WHAT TO WORK ON = What is needed is an exact retyping of the records below, from the first line through the line that contains "to save time.".

DATA RECORDS =

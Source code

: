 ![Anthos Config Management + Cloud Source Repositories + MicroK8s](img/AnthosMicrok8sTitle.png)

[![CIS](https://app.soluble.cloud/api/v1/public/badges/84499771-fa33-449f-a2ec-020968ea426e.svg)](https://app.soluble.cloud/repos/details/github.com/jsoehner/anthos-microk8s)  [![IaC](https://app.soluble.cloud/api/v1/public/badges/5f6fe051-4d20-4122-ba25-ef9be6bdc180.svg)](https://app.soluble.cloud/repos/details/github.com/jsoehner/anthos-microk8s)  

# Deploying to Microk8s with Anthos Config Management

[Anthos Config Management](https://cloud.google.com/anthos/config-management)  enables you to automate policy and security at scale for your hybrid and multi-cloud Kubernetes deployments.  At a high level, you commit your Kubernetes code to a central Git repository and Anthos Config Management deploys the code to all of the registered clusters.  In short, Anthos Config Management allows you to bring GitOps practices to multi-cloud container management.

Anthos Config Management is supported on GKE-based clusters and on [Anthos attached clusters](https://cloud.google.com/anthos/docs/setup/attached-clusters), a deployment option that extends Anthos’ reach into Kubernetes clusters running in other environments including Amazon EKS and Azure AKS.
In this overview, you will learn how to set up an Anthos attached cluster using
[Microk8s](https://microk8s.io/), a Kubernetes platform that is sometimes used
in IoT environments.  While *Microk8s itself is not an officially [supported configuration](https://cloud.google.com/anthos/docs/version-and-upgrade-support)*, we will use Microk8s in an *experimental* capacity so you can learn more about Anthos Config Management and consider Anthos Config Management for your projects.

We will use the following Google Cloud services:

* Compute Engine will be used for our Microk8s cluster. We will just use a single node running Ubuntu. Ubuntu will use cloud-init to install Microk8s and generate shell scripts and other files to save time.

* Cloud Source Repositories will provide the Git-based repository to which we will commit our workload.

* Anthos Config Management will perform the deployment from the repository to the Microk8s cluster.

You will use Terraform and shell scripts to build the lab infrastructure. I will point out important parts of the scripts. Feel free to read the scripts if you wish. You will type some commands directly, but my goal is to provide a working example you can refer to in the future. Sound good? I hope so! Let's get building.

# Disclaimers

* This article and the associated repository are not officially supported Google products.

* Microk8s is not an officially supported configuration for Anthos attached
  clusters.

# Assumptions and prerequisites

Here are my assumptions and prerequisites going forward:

RESULT FOR THIS TASK =
Source code

: ![Anthos Config Management + Cloud Source Repositories + MicroK8s](img/AnthosMicrok8sTitle.png)

[![CIS](https://app.soluble.cloud/api/v1/public/badges/84499771-fa33-449f-a2ec-020968ea426e.svg)](https://app.soluble.cloud/repos/details/github.com/jsoehner/anthos-microk8s)  [![IaC](https://app.soluble.cloud/api/v1/public/badges/5f6fe051-4d20-4122-ba25-ef9be6bdc180.svg)](https://app.soluble.cloud/repos/details/github.com/jsoehner/anthos-microk8s)  

# Deploying to Microk8s with Anthos Config Management

[Anthos Config Management](https://cloud.google.com/anthos/config-management)  enables you to automate policy and security at scale for your hybrid and multi-cloud Kubernetes deployments.  At a high level, you commit your Kubernetes code to a central Git repository and Anthos Config Management deploys the code to all of the registered clusters.  In short, Anthos Config Management allows you to bring GitOps practices to multi-cloud container management.

Anthos Config Management is supported on GKE-based clusters and on [Anthos attached clusters](https://cloud.google.com/anthos/docs/setup/attached-clusters), a deployment option that extends Anthos’ reach into Kubernetes clusters running in other environments including Amazon EKS and Azure AKS.
In this overview, you will learn how to set up an Anthos attached cluster using
[Microk8s](https://microk8s.io/), a Kubernetes platform that is sometimes used
in IoT environments.  While *Microk8s itself is not an officially [supported configuration](https://cloud.google.com/anthos/docs/version-and-upgrade-support)*, we will use Microk8s in an *experimental* capacity so you can learn more about Anthos Config Management and consider Anthos Config Management for your projects.

We will use the following Google Cloud services:

* Compute Engine will be used for our Microk8s cluster. We will just use a single node running Ubuntu. Ubuntu will use cloud-init to install Microk8s and generate shell scripts and other files to save time.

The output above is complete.